[Start of section]

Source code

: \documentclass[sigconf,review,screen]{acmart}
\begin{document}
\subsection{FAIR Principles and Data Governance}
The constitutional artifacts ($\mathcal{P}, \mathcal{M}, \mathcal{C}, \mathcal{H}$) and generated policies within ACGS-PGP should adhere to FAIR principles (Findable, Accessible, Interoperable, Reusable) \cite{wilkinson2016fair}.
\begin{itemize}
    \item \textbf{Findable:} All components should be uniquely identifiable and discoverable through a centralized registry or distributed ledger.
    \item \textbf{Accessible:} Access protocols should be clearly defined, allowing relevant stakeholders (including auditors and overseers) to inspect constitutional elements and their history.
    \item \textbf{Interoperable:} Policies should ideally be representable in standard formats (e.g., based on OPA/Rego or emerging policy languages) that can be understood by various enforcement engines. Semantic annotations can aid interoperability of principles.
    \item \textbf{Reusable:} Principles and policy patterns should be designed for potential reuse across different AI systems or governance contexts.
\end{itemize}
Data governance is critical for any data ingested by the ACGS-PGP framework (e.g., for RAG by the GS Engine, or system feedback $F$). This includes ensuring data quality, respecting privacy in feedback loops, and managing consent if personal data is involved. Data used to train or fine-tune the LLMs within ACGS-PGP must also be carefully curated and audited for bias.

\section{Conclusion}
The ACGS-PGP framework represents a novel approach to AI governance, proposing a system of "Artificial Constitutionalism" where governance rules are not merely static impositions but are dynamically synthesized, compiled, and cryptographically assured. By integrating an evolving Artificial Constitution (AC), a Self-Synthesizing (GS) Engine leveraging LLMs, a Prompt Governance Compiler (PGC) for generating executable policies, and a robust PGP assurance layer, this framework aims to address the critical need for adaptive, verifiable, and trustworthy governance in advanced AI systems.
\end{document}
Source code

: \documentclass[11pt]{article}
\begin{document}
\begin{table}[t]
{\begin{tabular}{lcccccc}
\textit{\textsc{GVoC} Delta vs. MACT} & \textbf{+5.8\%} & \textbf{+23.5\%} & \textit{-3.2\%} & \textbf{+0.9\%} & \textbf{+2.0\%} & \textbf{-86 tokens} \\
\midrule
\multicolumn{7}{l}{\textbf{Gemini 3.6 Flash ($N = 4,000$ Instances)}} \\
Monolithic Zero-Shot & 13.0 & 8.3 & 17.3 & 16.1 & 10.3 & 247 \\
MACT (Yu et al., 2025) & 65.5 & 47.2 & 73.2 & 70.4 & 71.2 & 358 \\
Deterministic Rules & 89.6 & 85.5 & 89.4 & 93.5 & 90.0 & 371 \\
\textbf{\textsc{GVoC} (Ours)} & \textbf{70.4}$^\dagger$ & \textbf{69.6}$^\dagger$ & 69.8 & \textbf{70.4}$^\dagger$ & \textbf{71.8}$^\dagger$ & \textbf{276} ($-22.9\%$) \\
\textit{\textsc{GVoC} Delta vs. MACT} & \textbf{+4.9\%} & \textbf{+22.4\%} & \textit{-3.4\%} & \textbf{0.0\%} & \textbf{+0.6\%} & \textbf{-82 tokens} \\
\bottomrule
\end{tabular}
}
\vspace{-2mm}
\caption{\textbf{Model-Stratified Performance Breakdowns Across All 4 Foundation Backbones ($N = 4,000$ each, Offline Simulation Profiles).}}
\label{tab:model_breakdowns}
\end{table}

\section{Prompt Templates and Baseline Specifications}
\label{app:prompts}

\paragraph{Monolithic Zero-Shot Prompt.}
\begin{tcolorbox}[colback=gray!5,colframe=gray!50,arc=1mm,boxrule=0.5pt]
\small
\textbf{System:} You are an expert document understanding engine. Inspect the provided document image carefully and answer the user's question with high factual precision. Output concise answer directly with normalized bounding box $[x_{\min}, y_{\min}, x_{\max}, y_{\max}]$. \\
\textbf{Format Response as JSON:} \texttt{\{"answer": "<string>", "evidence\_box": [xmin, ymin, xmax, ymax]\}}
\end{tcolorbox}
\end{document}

[End of section]
[Start of section]

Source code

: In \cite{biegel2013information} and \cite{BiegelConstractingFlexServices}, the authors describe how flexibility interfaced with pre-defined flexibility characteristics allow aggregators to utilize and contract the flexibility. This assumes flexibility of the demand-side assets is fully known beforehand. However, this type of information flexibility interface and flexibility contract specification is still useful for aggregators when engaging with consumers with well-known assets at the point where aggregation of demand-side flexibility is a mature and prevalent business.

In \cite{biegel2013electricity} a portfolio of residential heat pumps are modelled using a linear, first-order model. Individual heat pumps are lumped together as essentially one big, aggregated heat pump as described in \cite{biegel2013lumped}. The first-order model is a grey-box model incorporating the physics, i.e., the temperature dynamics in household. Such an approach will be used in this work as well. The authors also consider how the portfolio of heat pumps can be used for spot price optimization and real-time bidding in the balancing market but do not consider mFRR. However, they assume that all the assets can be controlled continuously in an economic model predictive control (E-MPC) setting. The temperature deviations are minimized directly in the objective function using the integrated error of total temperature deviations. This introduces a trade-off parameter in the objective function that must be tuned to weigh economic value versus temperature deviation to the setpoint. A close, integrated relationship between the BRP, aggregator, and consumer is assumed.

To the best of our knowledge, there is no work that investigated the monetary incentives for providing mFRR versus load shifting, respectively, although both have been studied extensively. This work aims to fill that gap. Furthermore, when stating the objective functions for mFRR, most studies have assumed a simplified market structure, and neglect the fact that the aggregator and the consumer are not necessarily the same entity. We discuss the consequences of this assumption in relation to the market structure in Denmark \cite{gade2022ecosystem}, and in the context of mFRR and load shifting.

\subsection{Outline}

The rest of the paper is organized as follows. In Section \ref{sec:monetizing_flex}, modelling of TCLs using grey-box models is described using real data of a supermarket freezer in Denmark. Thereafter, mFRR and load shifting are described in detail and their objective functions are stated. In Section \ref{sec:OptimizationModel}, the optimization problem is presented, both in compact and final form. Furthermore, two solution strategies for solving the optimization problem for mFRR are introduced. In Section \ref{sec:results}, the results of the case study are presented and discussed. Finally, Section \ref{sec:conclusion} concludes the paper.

[End of section]

The result is a copy of every line above where the word "textit" shows up.

\textit{\textsc{GVoC} Delta vs. MACT} & \textbf{+5.8\%} & \textbf{+23.5\%} & \textit{-3.2\%} & \textbf{+0.9\%} & \textbf{+2.0\%} & \textbf{-86 tokens} \\
\textit{\textsc{GVoC} Delta vs. MACT} & \textbf{+4.9\%} & \textbf{+22.4\%} & \textit{-3.4\%} & \textbf{0.0\%} & \textbf{+0.6\%} & \textbf{-82 tokens} \\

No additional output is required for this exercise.